(Input)

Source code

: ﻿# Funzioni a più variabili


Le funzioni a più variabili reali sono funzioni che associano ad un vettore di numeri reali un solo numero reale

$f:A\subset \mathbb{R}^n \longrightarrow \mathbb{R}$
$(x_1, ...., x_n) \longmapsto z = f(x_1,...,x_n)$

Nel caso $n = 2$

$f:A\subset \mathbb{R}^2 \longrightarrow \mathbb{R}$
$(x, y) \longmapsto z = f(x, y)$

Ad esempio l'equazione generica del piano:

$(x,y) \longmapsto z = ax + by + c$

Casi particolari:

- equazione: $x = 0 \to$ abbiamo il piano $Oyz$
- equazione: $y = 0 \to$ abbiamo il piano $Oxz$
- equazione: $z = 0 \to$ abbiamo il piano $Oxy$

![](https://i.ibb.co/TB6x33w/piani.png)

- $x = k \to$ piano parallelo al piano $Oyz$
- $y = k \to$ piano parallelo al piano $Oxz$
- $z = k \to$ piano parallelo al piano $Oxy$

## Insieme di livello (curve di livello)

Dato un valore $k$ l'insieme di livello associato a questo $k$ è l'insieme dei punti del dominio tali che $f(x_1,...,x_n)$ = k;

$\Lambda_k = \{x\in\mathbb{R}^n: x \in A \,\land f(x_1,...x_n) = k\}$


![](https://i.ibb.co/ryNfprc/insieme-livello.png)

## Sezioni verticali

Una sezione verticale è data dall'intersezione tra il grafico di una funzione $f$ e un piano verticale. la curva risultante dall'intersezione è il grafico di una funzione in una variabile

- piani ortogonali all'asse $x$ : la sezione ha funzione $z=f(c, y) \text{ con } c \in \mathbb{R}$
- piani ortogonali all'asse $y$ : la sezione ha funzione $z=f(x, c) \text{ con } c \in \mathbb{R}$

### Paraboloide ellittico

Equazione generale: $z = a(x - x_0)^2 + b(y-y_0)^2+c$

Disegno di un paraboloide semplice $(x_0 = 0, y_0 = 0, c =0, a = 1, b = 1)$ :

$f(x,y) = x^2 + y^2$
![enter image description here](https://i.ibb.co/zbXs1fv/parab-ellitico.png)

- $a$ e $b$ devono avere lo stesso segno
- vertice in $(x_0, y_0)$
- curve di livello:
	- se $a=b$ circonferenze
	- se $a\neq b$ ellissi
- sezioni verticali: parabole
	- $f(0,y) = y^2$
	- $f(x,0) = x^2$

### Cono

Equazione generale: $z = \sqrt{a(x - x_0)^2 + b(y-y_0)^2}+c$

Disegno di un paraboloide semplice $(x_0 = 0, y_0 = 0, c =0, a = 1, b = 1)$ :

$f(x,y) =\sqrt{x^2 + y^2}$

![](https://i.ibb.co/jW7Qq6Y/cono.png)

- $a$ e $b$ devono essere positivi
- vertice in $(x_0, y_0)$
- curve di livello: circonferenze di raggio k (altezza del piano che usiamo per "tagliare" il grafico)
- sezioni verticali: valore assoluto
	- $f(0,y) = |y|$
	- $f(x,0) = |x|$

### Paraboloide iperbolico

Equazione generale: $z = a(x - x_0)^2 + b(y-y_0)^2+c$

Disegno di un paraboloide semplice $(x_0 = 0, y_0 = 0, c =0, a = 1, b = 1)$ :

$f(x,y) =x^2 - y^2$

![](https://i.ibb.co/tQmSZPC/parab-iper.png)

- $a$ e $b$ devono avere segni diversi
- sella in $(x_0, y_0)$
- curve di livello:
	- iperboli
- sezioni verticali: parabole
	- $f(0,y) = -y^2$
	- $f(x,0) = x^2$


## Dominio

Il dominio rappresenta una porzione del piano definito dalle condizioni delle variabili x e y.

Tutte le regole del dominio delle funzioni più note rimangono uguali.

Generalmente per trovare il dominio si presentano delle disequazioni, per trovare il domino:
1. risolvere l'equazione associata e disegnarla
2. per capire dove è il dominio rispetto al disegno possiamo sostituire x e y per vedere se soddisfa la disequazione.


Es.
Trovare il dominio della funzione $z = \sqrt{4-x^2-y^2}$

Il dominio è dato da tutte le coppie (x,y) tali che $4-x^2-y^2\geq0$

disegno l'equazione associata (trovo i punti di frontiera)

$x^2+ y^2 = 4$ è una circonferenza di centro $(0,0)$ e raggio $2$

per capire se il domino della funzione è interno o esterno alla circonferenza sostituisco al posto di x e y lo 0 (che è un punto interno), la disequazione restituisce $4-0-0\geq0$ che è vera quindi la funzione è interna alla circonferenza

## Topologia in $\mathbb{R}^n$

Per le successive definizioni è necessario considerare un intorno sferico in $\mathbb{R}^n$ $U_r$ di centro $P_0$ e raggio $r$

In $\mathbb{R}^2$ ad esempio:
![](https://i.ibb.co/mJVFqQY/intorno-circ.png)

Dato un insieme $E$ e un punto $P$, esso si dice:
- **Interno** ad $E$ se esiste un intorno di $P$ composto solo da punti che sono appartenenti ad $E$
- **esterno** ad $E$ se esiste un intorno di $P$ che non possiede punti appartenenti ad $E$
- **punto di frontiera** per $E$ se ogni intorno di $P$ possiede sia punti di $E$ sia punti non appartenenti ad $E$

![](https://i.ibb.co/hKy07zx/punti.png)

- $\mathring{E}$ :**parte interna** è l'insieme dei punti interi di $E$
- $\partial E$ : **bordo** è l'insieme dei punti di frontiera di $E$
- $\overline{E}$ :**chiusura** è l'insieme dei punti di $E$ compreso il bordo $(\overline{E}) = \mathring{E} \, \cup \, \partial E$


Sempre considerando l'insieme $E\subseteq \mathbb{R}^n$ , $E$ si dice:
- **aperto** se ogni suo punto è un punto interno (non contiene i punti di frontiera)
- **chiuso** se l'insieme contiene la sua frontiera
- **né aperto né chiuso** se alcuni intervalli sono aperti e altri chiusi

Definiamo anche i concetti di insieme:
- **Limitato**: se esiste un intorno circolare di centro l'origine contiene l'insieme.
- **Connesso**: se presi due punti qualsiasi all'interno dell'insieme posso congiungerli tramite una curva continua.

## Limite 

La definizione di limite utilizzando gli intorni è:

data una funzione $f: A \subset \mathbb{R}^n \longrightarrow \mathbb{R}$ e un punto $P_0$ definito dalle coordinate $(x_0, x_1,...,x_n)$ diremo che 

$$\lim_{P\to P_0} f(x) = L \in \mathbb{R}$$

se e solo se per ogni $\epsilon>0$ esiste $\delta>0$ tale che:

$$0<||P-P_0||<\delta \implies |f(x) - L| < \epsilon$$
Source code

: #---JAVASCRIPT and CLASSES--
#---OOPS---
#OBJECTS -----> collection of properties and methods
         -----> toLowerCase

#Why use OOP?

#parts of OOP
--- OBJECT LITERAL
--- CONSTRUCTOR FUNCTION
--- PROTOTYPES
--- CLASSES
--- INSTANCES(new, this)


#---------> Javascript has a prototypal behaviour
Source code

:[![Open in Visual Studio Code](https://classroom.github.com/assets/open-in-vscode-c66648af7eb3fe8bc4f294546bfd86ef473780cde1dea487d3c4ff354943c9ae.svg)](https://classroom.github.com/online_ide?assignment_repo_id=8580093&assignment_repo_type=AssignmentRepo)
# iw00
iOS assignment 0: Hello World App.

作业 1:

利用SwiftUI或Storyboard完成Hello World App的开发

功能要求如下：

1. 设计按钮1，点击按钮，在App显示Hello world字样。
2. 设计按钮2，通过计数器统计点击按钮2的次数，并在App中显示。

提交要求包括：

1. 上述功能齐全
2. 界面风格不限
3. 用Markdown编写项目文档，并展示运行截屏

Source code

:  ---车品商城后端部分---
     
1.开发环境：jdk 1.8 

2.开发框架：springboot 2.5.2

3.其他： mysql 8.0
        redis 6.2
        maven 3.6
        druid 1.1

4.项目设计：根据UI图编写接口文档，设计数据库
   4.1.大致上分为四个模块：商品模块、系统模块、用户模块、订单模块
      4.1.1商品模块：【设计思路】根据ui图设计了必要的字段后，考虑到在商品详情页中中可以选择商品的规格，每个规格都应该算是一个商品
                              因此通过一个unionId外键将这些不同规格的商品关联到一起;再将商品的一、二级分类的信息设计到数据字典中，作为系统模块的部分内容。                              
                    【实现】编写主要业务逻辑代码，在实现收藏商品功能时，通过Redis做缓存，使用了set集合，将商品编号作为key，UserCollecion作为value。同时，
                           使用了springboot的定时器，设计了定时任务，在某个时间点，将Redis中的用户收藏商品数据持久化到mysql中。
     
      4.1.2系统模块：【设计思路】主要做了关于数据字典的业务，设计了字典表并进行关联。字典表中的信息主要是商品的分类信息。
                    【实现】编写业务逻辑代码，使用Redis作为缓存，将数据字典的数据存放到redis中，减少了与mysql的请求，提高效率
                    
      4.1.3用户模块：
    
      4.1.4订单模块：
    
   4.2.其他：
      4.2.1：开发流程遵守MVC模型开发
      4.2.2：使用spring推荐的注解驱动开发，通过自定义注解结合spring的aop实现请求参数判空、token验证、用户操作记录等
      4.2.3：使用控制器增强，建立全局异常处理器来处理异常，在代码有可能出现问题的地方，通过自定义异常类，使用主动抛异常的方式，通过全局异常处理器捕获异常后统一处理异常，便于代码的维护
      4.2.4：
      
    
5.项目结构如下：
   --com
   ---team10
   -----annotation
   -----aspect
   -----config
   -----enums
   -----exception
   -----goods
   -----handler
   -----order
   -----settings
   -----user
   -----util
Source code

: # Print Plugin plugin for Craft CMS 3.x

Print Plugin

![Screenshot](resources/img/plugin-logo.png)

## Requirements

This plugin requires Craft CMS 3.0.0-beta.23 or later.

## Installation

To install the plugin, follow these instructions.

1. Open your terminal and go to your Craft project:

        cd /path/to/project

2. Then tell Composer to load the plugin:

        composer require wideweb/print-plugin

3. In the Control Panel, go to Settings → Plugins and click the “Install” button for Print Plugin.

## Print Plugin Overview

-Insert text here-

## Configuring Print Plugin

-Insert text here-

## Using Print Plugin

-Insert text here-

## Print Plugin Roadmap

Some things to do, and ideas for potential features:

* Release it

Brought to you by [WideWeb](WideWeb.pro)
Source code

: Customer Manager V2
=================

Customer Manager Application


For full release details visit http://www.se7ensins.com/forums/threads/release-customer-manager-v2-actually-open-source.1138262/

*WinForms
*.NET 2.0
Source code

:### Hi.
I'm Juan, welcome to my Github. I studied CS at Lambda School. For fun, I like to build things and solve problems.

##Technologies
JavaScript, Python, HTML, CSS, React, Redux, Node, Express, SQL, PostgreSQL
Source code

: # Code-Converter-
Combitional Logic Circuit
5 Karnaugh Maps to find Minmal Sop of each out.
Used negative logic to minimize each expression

(End Input)

Assignment
Print, without alteration, only the lines above between the one holding "- equazione: $y" and the one holding "Una sezione verticale", inclusive.

Solution for this exercise
- equazione: $y = 0 \to$ abbiamo il piano $Oxz$
- equazione: $z = 0 \to$ abbiamo il piano $Oxy$

![](https://i.ibb.co/TB6x33w/piani.png)

- $x = k \to$ piano parallelo al piano $Oyz$
- $y = k \to$ piano parallelo al piano $Oxz$
- $z = k \to$ piano parallelo al piano $Oxy$

## Insieme di livello (curve di livello)

Dato un valore $k$ l'insieme di livello associato a questo $k$ è l'insieme dei punti del dominio tali che $f(x_1,...,x_n)$ = k;

$\Lambda_k = \{x\in\mathbb{R}^n: x \in A \,\land f(x_1,...x_n) = k\}$


![](https://i.ibb.co/ryNfprc/insieme-livello.png)

## Sezioni verticali

Una sezione verticale è data dall'intersezione tra il grafico di una funzione $f$ e un piano verticale. la curva risultante dall'intersezione è il grafico di una funzione in una variabile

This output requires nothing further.